В общем, «вечное возвращение» случилось в Берлине в октябре этого года. Простая как мычание кройцбергского бомжа идея «повесить что-то свое на белую стену» заставила поехать в магазин художественных принадлежностей. Который вызвал, надо сказать, спазм с выделением слез: изобилие. Вспомнились брежневско-советские семидесятые, доставание голландской гуаши, колонковых кистей, хорошей бумаги… На мое счастье я проживал тогда в двух шагах от улицы Вавилова, где в блочном строении существовал выставочный зал, а в подвале этого же бетонного чудовища — художественный киоск, открытый только для членов МОСХа. Студенты худ.вузов тоже могли что-то прикупить в нем. Я не принадлежал ни к тем, ни к другим. Но в этом подвальном киоске работала худенькая кудрявая женщина, всегда одетая в сатиновый рабочий комбинезон. Почему она не спрашивала у меня никогда никаких удостоверений — Богу одному известно. Может, потому что внешне был похож на студента-художника? У нее я купил мольберт, этюдник, кисти, и все, что нужно для процесса, а потом регулярно покупал краски. По сравнению с тем ларечком берлинский магазин Boesner — просто Эльдорадо рядом с лавкой старьевщика. Огромный, светлый. Любые краски, кисти, палитры, баночки, подрамники, холсты, рамы, карандаши. Бери тележку, грузи, что душе угодно…рай!
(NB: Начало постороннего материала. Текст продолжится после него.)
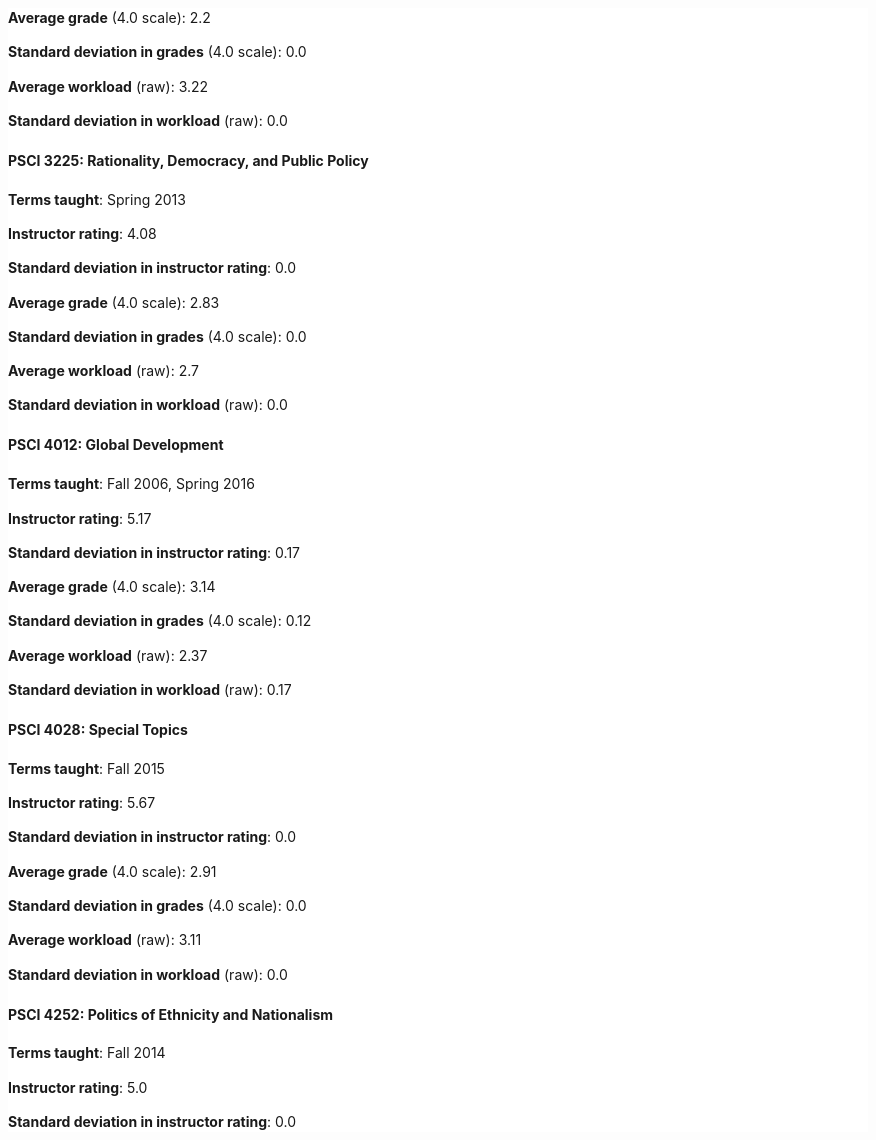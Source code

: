 **Average grade** (4.0 scale): 2.2

**Standard deviation in grades** (4.0 scale): 0.0

**Average workload** (raw): 3.22

**Standard deviation in workload** (raw): 0.0

#### PSCI 3225: Rationality, Democracy, and Public Policy

**Terms taught**: Spring 2013

**Instructor rating**: 4.08

**Standard deviation in instructor rating**: 0.0

**Average grade** (4.0 scale): 2.83

**Standard deviation in grades** (4.0 scale): 0.0

**Average workload** (raw): 2.7

**Standard deviation in workload** (raw): 0.0

#### PSCI 4012: Global Development

**Terms taught**: Fall 2006, Spring 2016

**Instructor rating**: 5.17

**Standard deviation in instructor rating**: 0.17

**Average grade** (4.0 scale): 3.14

**Standard deviation in grades** (4.0 scale): 0.12

**Average workload** (raw): 2.37

**Standard deviation in workload** (raw): 0.17

#### PSCI 4028: Special Topics

**Terms taught**: Fall 2015

**Instructor rating**: 5.67

**Standard deviation in instructor rating**: 0.0

**Average grade** (4.0 scale): 2.91

**Standard deviation in grades** (4.0 scale): 0.0

**Average workload** (raw): 3.11

**Standard deviation in workload** (raw): 0.0

#### PSCI 4252: Politics of Ethnicity and Nationalism

**Terms taught**: Fall 2014

**Instructor rating**: 5.0

**Standard deviation in instructor rating**: 0.0
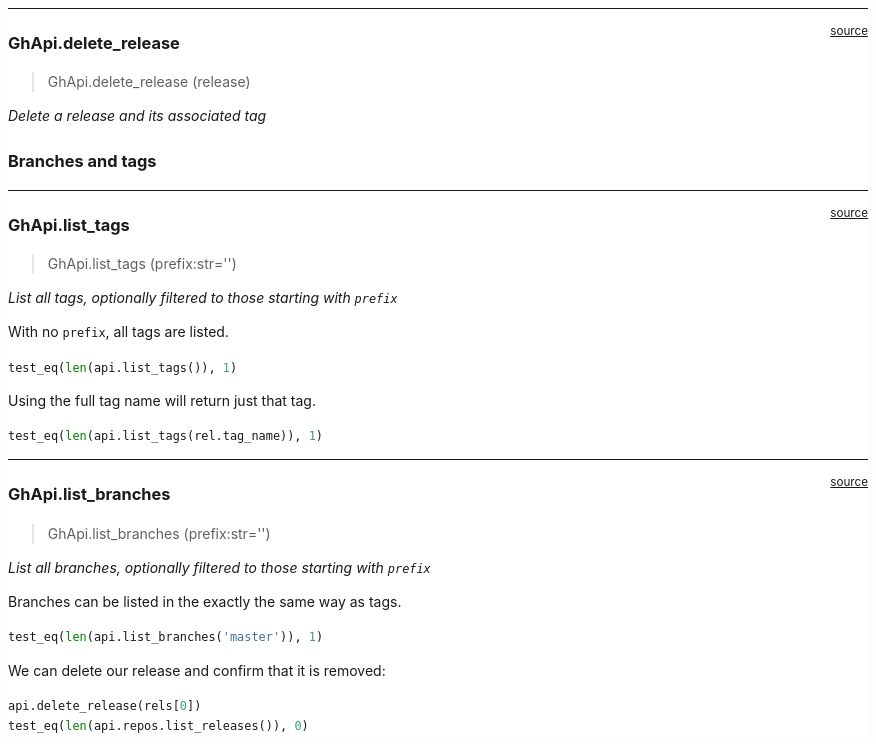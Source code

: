 ------------------------------------------------------------------------

<a href="https://github.com/fastai/ghapi/blob/main/ghapi/core.py#L192"
target="_blank" style="float:right; font-size:smaller">source</a>

### GhApi.delete_release

>  GhApi.delete_release (release)

*Delete a release and its associated tag*

### Branches and tags

------------------------------------------------------------------------

<a href="https://github.com/fastai/ghapi/blob/main/ghapi/core.py#L219"
target="_blank" style="float:right; font-size:smaller">source</a>

### GhApi.list_tags

>  GhApi.list_tags (prefix:str='')

*List all tags, optionally filtered to those starting with `prefix`*

With no `prefix`, all tags are listed.

``` python
test_eq(len(api.list_tags()), 1)
```

Using the full tag name will return just that tag.

``` python
test_eq(len(api.list_tags(rel.tag_name)), 1)
```

------------------------------------------------------------------------

<a href="https://github.com/fastai/ghapi/blob/main/ghapi/core.py#L225"
target="_blank" style="float:right; font-size:smaller">source</a>

### GhApi.list_branches

>  GhApi.list_branches (prefix:str='')

*List all branches, optionally filtered to those starting with `prefix`*

Branches can be listed in the exactly the same way as tags.

``` python
test_eq(len(api.list_branches('master')), 1)
```

We can delete our release and confirm that it is removed:

``` python
api.delete_release(rels[0])
test_eq(len(api.repos.list_releases()), 0)
```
Но отерев слезы, решил я не впадать в эйфорию и купил лишь то, что нужно было для задуманной картины. Ее сюжет навязчиво скребся из тех дальний губерний сознания, куда толстовская пята зверским ударом малаши-гири отправила благородную даму Живопись в 1979 году. Именовался он «Мамонты идущие по снежному полю». Почему снежное поле — еще как-то можно вразумительно объяснить, ну, люблю я, русский человек, снег, ничего с этим не поделаешь. Но — мамонты? Непонятно…
В общем, купив подрамник 160×120 с натянутым холстом и небольшой мольбертик, я приступил к работе. Удовольствие от возвращения оказалось выше всех ожиданий, столь сильно, что артикулировать его как-то вовсе и неудобно. Оргазм от неживой материи, одним словом. Разве что слюна не текла на палитру…
За два месяца с перерывами картина была написана. 20 декабря 2013 года в Берлине, у меня в квартире состоялся вернисаж одной картины под названием «Мамонт идущий по снежному полю». На нем присутствовали художники Марина Любаскина, Женя Шеф, Ярослав Шварцштейн, журналистка Ельке Шваб, филолог Штеффен Шутц, этнограф Ирина Зоммер, геофизик Петр Троицкий, нейрореаниматолог Алексей Троицкий, жена автора Ирина, автор.
Картина родилась, роды приняли достойные люди. Младенец их порадовал, что несказанно порадовало-ободрило и самого автора. Который, надо сказать, на этом не остановился. Этот одинокий мамонт, толкнув своим мохнатым хоботом автора в бок, сподобил его задуматься о цикле из 12 картин, посвященному новой антропологии. «Мамонт» — первая картина цикла. Все картины будут разного размера и написаны в разных стилях. Ну, а о сюжетах…помолчим.
Вот такая история, рипс лаовай.
Короче, спасибо берлинской белой стене за ewige Wiederkunft.